防音パネルと足場はまだ建物3階レベルの高さがありますが、内部ではもう殆ど建物は姿は残っていない状況にまで工事は進んでいます。



そして街区内では最後に閉館且つ最も新しい建物だった「東横INN神戸三ノ宮II」については、最も小さな規模だった事もあり、既にその姿は完全に消滅しました。



かつて東横INNのあった場所には新たなゲートが設けられました。



遂に葺合南146号線と148号線の間に更地で繋がった状態が完成しました。



複数の油圧ショベルを使ってサンパルの残った低層部を瓦礫化しています。ほぼ外壁部のみと化しています。



この外周の壁の撤去が終わると、旧中央区総合庁舎を残して、都心に大きな更地が誕生します。



ようやくここまでに至りました。4年後にはこの部分に新しいバスターミナルが完成し、高速バスが発着するようになります。



最後に残る旧中央区総合庁舎も残り2ヵ月足らずで完全にその地上躯体が消滅する事になり、1ヘクタールに及ぶ広大な更地が生まれるまでもうあと一息です。

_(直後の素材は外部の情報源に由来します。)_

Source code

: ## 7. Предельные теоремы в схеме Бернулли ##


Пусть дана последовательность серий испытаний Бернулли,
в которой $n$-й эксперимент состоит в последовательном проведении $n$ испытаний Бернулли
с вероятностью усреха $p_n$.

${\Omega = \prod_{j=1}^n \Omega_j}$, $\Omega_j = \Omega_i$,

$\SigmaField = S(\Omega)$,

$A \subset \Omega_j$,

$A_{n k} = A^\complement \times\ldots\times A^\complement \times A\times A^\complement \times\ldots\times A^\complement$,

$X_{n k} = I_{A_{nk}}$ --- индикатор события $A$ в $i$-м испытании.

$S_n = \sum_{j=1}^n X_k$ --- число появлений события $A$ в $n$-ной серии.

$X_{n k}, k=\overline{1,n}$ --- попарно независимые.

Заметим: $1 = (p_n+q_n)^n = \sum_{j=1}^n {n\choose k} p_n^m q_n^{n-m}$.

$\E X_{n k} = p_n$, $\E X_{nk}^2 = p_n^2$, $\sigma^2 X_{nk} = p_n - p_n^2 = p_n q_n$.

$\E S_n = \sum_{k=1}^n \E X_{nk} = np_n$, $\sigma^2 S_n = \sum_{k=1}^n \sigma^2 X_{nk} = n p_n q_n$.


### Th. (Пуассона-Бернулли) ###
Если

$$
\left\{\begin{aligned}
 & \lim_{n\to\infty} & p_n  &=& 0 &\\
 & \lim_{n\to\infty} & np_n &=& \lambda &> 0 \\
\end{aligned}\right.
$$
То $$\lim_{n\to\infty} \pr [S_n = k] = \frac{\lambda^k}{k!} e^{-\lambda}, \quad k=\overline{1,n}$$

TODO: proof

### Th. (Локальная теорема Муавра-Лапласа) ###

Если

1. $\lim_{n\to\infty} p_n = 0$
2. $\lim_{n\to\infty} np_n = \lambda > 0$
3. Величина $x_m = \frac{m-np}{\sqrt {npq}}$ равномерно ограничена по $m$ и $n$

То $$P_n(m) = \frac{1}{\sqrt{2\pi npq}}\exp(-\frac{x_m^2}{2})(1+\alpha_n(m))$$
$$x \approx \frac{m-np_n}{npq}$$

仮囲いに掲示されているI期ビル基端部の断面図です。地域住民が利用する図書館、多目的スペース、来街者と地域住民の双方が利用する商業機能、大ホール、バスターミナル、更には上層部のオフィス就業者やホテルの宿泊客が水平・垂直方向に回遊する動線の確立が非常に重要です。

本日の別記事で取り上げている熊本市の「熊本桜町バスターミナル」は、巨大な施設でありながらもこの点を上手く処理しています。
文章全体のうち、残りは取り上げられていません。